◆ Listed entries:
== Segment start ==

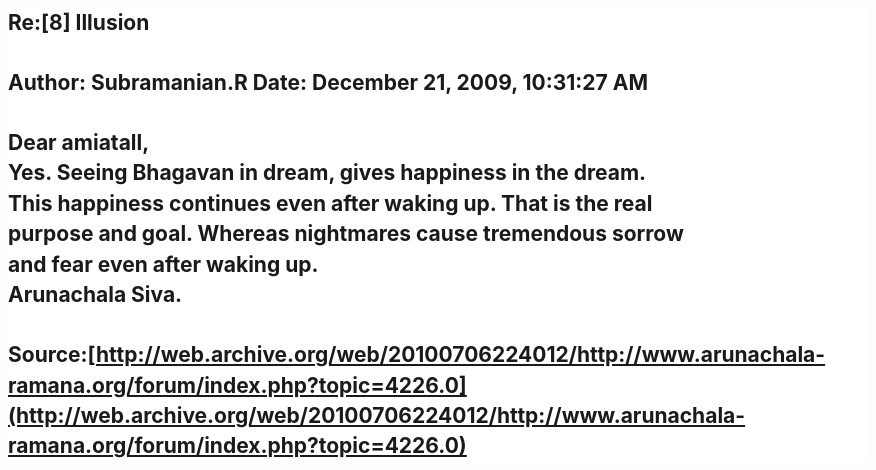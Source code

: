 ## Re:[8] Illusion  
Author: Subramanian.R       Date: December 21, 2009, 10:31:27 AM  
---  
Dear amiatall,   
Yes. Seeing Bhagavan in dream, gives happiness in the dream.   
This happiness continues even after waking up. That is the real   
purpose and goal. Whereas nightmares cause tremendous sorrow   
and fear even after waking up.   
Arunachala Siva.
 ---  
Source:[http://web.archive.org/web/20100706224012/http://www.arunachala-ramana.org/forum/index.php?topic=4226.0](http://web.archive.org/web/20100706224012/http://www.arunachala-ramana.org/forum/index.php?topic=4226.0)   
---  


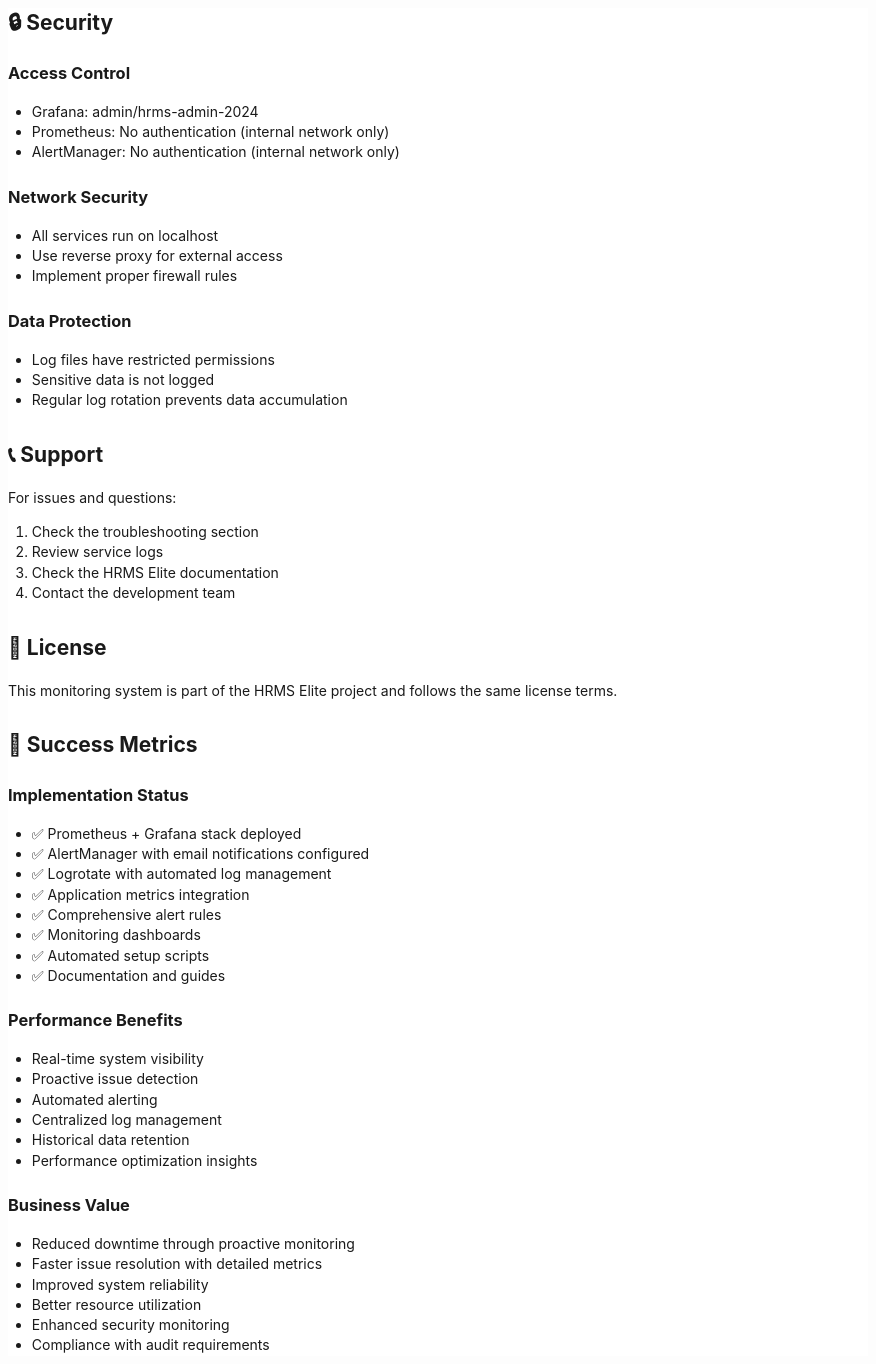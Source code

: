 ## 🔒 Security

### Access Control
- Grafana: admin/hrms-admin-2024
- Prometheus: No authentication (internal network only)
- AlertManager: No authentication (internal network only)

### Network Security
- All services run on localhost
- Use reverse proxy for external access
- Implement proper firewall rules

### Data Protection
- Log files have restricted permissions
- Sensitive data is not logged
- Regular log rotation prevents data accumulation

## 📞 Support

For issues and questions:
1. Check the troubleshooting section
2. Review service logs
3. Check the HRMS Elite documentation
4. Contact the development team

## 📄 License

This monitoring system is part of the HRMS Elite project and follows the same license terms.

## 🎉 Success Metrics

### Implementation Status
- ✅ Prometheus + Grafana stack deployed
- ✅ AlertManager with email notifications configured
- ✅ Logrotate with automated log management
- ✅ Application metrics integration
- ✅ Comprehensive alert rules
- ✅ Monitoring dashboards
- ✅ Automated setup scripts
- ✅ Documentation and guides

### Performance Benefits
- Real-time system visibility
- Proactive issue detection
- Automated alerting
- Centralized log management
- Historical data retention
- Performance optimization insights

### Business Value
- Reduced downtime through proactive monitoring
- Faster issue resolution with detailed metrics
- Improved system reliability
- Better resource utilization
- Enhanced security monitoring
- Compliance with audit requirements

== Segment end ==

Could you print all the entries exactly as they stand, with the pictures left out?

Source code

: ## Re:[8] Illusion  
Author: Subramanian.R       Date: December 21, 2009, 10:31:27 AM  
---  
Dear amiatall,   
Yes. Seeing Bhagavan in dream, gives happiness in the dream.   
This happiness continues even after waking up. That is the real   
purpose and goal. Whereas nightmares cause tremendous sorrow   
and fear even after waking up.   
Arunachala Siva.
 ---  
Source:[http://web.archive.org/web/20100706224012/http://www.arunachala-ramana.org/forum/index.php?topic=4226.0](http://web.archive.org/web/20100706224012/http://www.arunachala-ramana.org/forum/index.php?topic=4226.0)   
---  


Source code

: ## 🔒 Security

### Access Control
- Grafana: admin/hrms-admin-2024
- Prometheus: No authentication (internal network only)
- AlertManager: No authentication (internal network only)

### Network Security
- All services run on localhost
- Use reverse proxy for external access
- Implement proper firewall rules

### Data Protection
- Log files have restricted permissions
- Sensitive data is not logged
- Regular log rotation prevents data accumulation

## 📞 Support

For issues and questions:
1. Check the troubleshooting section
2. Review service logs
3. Check the HRMS Elite documentation
4. Contact the development team

## 📄 License

This monitoring system is part of the HRMS Elite project and follows the same license terms.

## 🎉 Success Metrics

### Implementation Status
- ✅ Prometheus + Grafana stack deployed
- ✅ AlertManager with email notifications configured
- ✅ Logrotate with automated log management
- ✅ Application metrics integration
- ✅ Comprehensive alert rules
- ✅ Monitoring dashboards
- ✅ Automated setup scripts
- ✅ Documentation and guides

### Performance Benefits
- Real-time system visibility
- Proactive issue detection
- Automated alerting
- Centralized log management
- Historical data retention
- Performance optimization insights

### Business Value
- Reduced downtime through proactive monitoring
- Faster issue resolution with detailed metrics
- Improved system reliability
- Better resource utilization
- Enhanced security monitoring
- Compliance with audit requirements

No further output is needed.